▶ _DATA SHOWN_
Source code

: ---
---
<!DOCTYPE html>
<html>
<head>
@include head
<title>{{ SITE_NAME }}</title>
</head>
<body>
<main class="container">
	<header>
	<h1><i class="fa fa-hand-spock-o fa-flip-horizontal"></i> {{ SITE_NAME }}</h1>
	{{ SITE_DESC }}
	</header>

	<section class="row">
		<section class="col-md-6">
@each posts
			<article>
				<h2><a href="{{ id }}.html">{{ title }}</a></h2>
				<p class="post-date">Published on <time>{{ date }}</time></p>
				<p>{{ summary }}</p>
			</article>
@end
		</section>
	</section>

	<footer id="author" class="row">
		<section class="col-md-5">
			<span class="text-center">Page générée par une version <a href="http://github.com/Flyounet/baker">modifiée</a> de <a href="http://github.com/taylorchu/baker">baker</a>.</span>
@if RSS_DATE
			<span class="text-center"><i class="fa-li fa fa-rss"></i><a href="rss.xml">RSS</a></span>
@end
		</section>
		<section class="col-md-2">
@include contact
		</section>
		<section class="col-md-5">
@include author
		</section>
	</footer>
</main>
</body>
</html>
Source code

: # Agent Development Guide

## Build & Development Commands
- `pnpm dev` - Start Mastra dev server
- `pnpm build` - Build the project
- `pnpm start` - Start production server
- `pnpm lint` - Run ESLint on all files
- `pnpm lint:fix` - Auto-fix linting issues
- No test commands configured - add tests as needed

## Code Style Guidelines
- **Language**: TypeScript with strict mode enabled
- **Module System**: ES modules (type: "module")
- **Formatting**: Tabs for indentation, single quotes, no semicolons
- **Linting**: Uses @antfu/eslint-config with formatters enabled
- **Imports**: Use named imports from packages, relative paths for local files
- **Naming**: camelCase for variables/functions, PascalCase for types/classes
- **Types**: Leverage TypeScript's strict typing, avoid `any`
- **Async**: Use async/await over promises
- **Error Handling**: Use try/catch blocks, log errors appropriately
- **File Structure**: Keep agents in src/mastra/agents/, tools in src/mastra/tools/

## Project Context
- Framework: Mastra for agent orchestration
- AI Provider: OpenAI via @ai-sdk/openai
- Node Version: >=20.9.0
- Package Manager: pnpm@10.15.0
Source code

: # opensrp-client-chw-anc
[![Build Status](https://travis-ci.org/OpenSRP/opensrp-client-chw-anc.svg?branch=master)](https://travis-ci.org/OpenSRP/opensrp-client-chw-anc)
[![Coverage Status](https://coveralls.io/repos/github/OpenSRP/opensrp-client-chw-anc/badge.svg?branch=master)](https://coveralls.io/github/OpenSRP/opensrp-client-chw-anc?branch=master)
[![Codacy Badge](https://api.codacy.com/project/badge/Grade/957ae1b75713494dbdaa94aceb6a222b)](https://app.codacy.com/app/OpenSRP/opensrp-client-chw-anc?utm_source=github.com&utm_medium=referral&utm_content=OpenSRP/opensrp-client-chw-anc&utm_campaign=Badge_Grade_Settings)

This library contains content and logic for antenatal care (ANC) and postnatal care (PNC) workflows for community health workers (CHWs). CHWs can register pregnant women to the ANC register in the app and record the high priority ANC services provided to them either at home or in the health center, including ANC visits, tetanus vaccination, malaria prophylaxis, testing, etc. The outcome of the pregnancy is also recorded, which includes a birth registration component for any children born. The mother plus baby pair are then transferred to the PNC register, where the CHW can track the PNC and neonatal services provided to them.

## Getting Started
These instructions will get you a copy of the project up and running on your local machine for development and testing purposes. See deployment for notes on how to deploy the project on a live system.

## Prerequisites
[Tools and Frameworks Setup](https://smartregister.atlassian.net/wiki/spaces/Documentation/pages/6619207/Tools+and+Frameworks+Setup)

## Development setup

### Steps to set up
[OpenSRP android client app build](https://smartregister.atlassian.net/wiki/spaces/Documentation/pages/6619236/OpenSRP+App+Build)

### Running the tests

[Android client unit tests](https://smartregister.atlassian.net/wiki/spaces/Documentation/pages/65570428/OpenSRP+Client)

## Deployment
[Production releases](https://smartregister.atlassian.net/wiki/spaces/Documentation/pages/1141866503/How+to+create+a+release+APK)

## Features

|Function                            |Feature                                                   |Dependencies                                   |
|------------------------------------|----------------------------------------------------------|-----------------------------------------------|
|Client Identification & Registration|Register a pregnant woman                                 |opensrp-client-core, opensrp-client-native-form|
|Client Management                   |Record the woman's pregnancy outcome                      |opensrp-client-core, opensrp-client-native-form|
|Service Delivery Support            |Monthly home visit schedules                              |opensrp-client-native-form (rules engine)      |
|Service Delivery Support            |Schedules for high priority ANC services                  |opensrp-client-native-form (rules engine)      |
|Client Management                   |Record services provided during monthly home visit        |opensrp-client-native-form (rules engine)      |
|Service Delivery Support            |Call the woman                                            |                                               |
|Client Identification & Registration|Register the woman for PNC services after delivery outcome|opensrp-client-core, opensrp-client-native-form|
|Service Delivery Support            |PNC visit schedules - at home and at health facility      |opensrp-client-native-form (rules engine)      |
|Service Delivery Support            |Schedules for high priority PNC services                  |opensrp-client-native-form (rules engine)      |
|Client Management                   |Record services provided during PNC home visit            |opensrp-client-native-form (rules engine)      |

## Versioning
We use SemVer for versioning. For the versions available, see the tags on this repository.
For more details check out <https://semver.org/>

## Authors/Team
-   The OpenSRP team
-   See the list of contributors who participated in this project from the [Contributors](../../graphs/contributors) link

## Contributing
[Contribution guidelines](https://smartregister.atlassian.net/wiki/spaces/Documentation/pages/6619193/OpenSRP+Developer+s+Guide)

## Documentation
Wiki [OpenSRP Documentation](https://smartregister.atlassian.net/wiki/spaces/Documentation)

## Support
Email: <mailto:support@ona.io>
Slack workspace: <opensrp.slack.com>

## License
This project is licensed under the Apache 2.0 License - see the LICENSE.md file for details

▶ _TASK OBJECTIVE_
Write the entries above out again. Match them exactly.

▶ _RESPONSE TO THIS TASK_
Source code

: ---
---
<!DOCTYPE html>
<html>
<head>
@include head
<title>{{ SITE_NAME }}</title>
</head>
<body>
<main class="container">
	<header>
	<h1><i class="fa fa-hand-spock-o fa-flip-horizontal"></i> {{ SITE_NAME }}</h1>
	{{ SITE_DESC }}
	</header>

	<section class="row">
		<section class="col-md-6">
@each posts
			<article>
				<h2><a href="{{ id }}.html">{{ title }}</a></h2>
				<p class="post-date">Published on <time>{{ date }}</time></p>
				<p>{{ summary }}</p>
			</article>
@end
		</section>
	</section>

	<footer id="author" class="row">
		<section class="col-md-5">
			<span class="text-center">Page générée par une version <a href="http://github.com/Flyounet/baker">modifiée</a> de <a href="http://github.com/taylorchu/baker">baker</a>.</span>
@if RSS_DATE
			<span class="text-center"><i class="fa-li fa fa-rss"></i><a href="rss.xml">RSS</a></span>
@end
		</section>
		<section class="col-md-2">
@include contact
		</section>
		<section class="col-md-5">
@include author
		</section>
	</footer>
</main>
</body>
</html>
Source code

: # Agent Development Guide

## Build & Development Commands
- `pnpm dev` - Start Mastra dev server
- `pnpm build` - Build the project
- `pnpm start` - Start production server
- `pnpm lint` - Run ESLint on all files
- `pnpm lint:fix` - Auto-fix linting issues
- No test commands configured - add tests as needed

## Code Style Guidelines
- **Language**: TypeScript with strict mode enabled
- **Module System**: ES modules (type: "module")
- **Formatting**: Tabs for indentation, single quotes, no semicolons
- **Linting**: Uses @antfu/eslint-config with formatters enabled
- **Imports**: Use named imports from packages, relative paths for local files
- **Naming**: camelCase for variables/functions, PascalCase for types/classes
- **Types**: Leverage TypeScript's strict typing, avoid `any`
- **Async**: Use async/await over promises
- **Error Handling**: Use try/catch blocks, log errors appropriately
- **File Structure**: Keep agents in src/mastra/agents/, tools in src/mastra/tools/

## Project Context
- Framework: Mastra for agent orchestration
- AI Provider: OpenAI via @ai-sdk/openai
- Node Version: >=20.9.0
- Package Manager: pnpm@10.15.0
Source code

: # opensrp-client-chw-anc
[![Build Status](https://travis-ci.org/OpenSRP/opensrp-client-chw-anc.svg?branch=master)](https://travis-ci.org/OpenSRP/opensrp-client-chw-anc)
[![Coverage Status](https://coveralls.io/repos/github/OpenSRP/opensrp-client-chw-anc/badge.svg?branch=master)](https://coveralls.io/github/OpenSRP/opensrp-client-chw-anc?branch=master)
[![Codacy Badge](https://api.codacy.com/project/badge/Grade/957ae1b75713494dbdaa94aceb6a222b)](https://app.codacy.com/app/OpenSRP/opensrp-client-chw-anc?utm_source=github.com&utm_medium=referral&utm_content=OpenSRP/opensrp-client-chw-anc&utm_campaign=Badge_Grade_Settings)

This library contains content and logic for antenatal care (ANC) and postnatal care (PNC) workflows for community health workers (CHWs). CHWs can register pregnant women to the ANC register in the app and record the high priority ANC services provided to them either at home or in the health center, including ANC visits, tetanus vaccination, malaria prophylaxis, testing, etc. The outcome of the pregnancy is also recorded, which includes a birth registration component for any children born. The mother plus baby pair are then transferred to the PNC register, where the CHW can track the PNC and neonatal services provided to them.

## Getting Started
These instructions will get you a copy of the project up and running on your local machine for development and testing purposes. See deployment for notes on how to deploy the project on a live system.

## Prerequisites
[Tools and Frameworks Setup](https://smartregister.atlassian.net/wiki/spaces/Documentation/pages/6619207/Tools+and+Frameworks+Setup)

## Development setup

### Steps to set up
[OpenSRP android client app build](https://smartregister.atlassian.net/wiki/spaces/Documentation/pages/6619236/OpenSRP+App+Build)

### Running the tests

[Android client unit tests](https://smartregister.atlassian.net/wiki/spaces/Documentation/pages/65570428/OpenSRP+Client)

## Deployment
[Production releases](https://smartregister.atlassian.net/wiki/spaces/Documentation/pages/1141866503/How+to+create+a+release+APK)

## Features

|Function                            |Feature                                                   |Dependencies                                   |
|------------------------------------|----------------------------------------------------------|-----------------------------------------------|
|Client Identification & Registration|Register a pregnant woman                                 |opensrp-client-core, opensrp-client-native-form|
|Client Management                   |Record the woman's pregnancy outcome                      |opensrp-client-core, opensrp-client-native-form|
|Service Delivery Support            |Monthly home visit schedules                              |opensrp-client-native-form (rules engine)      |
|Service Delivery Support            |Schedules for high priority ANC services                  |opensrp-client-native-form (rules engine)      |
|Client Management                   |Record services provided during monthly home visit        |opensrp-client-native-form (rules engine)      |
|Service Delivery Support            |Call the woman                                            |                                               |
|Client Identification & Registration|Register the woman for PNC services after delivery outcome|opensrp-client-core, opensrp-client-native-form|
|Service Delivery Support            |PNC visit schedules - at home and at health facility      |opensrp-client-native-form (rules engine)      |
|Service Delivery Support            |Schedules for high priority PNC services                  |opensrp-client-native-form (rules engine)      |
|Client Management                   |Record services provided during PNC home visit            |opensrp-client-native-form (rules engine)      |

## Versioning
We use SemVer for versioning. For the versions available, see the tags on this repository.
For more details check out <https://semver.org/>

## Authors/Team
-   The OpenSRP team
-   See the list of contributors who participated in this project from the [Contributors](../../graphs/contributors) link

## Contributing
[Contribution guidelines](https://smartregister.atlassian.net/wiki/spaces/Documentation/pages/6619193/OpenSRP+Developer+s+Guide)

## Documentation
Wiki [OpenSRP Documentation](https://smartregister.atlassian.net/wiki/spaces/Documentation)

## Support
Email: <mailto:support@ona.io>
Slack workspace: <opensrp.slack.com>

## License
This project is licensed under the Apache 2.0 License - see the LICENSE.md file for details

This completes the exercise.